▶ _What the task asks_: Retrieve each line that contains the word "записями" from the entries below.

--- Provided data ---

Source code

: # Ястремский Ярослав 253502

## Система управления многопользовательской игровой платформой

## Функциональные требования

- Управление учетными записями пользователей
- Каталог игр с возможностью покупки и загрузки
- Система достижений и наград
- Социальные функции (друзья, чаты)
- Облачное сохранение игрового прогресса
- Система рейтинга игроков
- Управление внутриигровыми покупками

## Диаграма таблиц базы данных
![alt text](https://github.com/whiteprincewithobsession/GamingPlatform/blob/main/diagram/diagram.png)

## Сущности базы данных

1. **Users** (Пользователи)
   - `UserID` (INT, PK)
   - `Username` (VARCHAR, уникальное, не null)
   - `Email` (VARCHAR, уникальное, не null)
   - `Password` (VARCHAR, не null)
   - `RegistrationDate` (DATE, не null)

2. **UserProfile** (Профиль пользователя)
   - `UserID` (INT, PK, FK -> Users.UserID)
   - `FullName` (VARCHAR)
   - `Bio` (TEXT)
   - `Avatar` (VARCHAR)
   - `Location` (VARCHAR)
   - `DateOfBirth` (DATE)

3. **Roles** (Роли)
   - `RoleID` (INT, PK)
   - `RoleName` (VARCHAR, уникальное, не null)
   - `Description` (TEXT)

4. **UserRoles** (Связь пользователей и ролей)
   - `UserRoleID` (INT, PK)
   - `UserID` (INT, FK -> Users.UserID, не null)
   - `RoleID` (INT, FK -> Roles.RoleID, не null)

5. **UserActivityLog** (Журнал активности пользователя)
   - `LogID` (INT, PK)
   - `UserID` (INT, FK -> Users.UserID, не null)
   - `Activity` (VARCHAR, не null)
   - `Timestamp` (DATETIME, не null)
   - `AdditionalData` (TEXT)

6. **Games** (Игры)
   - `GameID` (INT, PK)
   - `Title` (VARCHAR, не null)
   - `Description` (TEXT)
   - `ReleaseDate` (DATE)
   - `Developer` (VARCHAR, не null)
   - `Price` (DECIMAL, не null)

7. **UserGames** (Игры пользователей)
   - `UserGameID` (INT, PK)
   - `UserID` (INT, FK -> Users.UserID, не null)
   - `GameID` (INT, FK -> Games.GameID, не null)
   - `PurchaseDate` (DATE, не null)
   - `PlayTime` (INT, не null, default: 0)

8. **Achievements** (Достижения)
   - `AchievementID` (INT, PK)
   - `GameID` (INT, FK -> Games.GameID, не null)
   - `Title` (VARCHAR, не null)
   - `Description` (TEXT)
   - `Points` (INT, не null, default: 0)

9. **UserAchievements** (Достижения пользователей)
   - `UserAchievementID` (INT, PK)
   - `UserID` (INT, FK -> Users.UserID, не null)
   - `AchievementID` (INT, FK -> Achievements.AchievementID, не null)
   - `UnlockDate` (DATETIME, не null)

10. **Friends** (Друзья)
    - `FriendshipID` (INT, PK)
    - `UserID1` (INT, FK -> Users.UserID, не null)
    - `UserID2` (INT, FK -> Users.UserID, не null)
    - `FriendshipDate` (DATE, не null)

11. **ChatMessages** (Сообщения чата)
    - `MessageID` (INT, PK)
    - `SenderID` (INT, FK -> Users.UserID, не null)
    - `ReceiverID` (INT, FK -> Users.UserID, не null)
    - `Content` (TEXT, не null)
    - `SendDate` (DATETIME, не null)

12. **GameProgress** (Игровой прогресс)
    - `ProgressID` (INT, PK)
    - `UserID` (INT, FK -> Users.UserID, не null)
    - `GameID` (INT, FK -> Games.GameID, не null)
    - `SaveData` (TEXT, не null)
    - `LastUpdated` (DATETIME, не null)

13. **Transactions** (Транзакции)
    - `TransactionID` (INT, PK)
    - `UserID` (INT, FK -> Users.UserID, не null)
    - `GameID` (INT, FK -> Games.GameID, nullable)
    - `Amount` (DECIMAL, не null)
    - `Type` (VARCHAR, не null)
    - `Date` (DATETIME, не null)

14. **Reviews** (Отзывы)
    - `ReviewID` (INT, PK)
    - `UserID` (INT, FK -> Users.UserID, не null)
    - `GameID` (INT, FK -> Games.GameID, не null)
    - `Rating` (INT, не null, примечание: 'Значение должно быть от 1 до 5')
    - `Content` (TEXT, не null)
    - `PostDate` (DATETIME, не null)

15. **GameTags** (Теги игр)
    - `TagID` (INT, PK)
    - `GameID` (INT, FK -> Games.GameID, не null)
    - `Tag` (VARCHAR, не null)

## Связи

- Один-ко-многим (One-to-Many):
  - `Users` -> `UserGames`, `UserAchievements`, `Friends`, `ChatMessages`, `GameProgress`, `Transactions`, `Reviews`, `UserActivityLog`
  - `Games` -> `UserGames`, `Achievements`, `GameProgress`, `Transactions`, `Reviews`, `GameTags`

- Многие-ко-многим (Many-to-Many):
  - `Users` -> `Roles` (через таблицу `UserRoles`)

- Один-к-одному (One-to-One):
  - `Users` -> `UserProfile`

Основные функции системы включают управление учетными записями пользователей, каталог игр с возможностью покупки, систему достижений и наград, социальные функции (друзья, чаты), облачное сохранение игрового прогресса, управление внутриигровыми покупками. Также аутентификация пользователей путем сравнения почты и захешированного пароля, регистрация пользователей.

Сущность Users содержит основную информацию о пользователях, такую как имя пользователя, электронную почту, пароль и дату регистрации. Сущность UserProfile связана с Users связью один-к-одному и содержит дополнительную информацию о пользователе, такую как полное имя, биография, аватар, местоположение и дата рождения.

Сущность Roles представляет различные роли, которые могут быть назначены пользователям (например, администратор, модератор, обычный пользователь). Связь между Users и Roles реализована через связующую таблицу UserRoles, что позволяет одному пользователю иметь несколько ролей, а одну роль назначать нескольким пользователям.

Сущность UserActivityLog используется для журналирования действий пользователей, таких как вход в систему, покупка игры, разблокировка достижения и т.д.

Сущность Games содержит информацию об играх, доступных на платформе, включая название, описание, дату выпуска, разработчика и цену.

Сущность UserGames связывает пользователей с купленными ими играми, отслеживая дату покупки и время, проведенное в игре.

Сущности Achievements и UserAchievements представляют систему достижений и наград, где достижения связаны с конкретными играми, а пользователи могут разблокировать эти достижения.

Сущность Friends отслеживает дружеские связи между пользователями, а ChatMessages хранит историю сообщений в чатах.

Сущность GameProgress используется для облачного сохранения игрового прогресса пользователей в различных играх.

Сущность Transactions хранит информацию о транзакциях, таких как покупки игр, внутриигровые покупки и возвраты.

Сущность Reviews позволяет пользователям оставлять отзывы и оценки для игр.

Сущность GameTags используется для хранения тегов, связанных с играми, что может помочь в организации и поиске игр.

---

▶ _Answer to this task_:
- Управление учетными записями пользователей
Основные функции системы включают управление учетными записями пользователей, каталог игр с возможностью покупки, систему достижений и наград, социальные функции (друзья, чаты), облачное сохранение игрового прогресса, управление внутриигровыми покупками. Также аутентификация пользователей путем сравнения почты и захешированного пароля, регистрация пользователей.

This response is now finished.